For the first time, the Duke Energy Ohio and Kentucky zone (“DEOK”) was constrained with capacity clearing at $130/MW-day.  The Mid-Atlantic Area Council (“MAAC”), Eastern MACC (“EMAAC”), and COMED Load Delivery Areas (“LDAs”) were also constrained with capacity clearing at $86.04, $187.87, and $188.12/MW-day in those LDAs, respectively.  The higher price in the EMAAC LDA was driven in part by 2,300 MW of generation retirements.  The MAAC LDA includes Potomac Electric Power Company, Baltimore Gas and Electric Company, Metropolitan Edison Company, Pennsylvania Electric Company and PPL Electric Utilities.  The EMAAC LDA is a subzone of MAAC and is comprised of Atlantic Electric Company, Delmarva Power and Light Company, Jersey Central Power and Light Company, PECO Energy, Public Service Electric and Gas Company, Rockland Electric Company.

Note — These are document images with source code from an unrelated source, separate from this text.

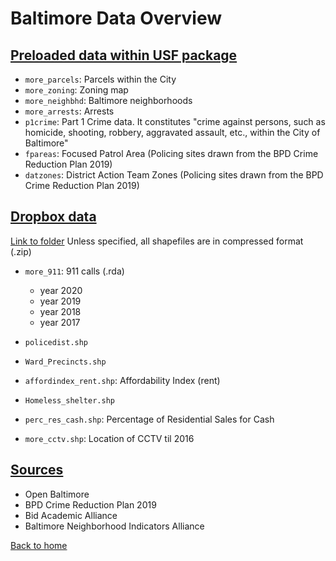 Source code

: # Baltimore Data Overview



## <ins> Preloaded data within USF package </ins> 


- `more_parcels`: Parcels within the City
- `more_zoning`: Zoning map
- `more_neighbhd`: Baltimore neighborhoods
- `more_arrests`: Arrests
- `p1crime`: Part 1 Crime data. It constitutes "crime against persons, such as 
  homicide, shooting, robbery, aggravated assault, etc., within the City of Baltimore"
- `fpareas`: Focused Patrol Area (Policing sites drawn from the BPD Crime 
  Reduction Plan 2019)
- `datzones`: District Action Team Zones (Policing sites drawn from the 
  BPD Crime Reduction Plan 2019)


## <ins> Dropbox data </ins>



 [Link to folder](https://www.dropbox.com/sh/fb0h199w074ja0q/AAD8hQxG-UfnBfVisfts6NGPa?dl=0)
 Unless specified, all shapefiles are in compressed format (.zip)
 
- `more_911`: 911 calls (.rda)
  + year 2020 
  + year 2019 
  + year 2018
  + year 2017 

- `policedist.shp`
- `Ward_Precincts.shp`
- `affordindex_rent.shp`: Affordability Index (rent)
- `Homeless_shelter.shp`
- `perc_res_cash.shp`: Percentage of Residential Sales for Cash
- `more_cctv.shp`: Location of CCTV til 2016


## <ins> Sources </ins>

- Open Baltimore
- BPD Crime Reduction Plan 2019
- Bid Academic Alliance
- Baltimore Neighborhood Indicators Alliance

[Back to home](https://github.com/agroimpacts/USF#readme)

In addition to decreased capacity prices, PJM cleared a record high reserve margin of 23.3%, representing a 6.7% increase over PJM’s target reserve margin of 16.6%.

Overall the supply and demand balance in PJM remained largely unchanged from the prior auction, with a 2,196.7 MW reduction of cleared capacity (165,109.2 MW vs. 167,305.9 MW) offset by a 2,800 MW decrease in PJM’s reliability requirement driven by lower forecasted peak demand (153,915 MW vs. 157,188 MW).  Notable changes for supply side resources clearing the auction included year-over-year increases in new generation (2,389.3 MW), capacity imports (121.3 MW), and energy efficiency (195.1 MW), and uprates to existing generation (434.5 MW).  Notable year-over-year decreases included a reduction of cleared demand responses (2,527.6 MW), wind (81.3 MW), and solar capacity resources (209.7 MW).

PJM will conduct up to three additional incremental capacity auctions for the delivery year beginning June 1, 2020.  However, in the past the incremental capacity auctions have had little impact on the overall capacity price.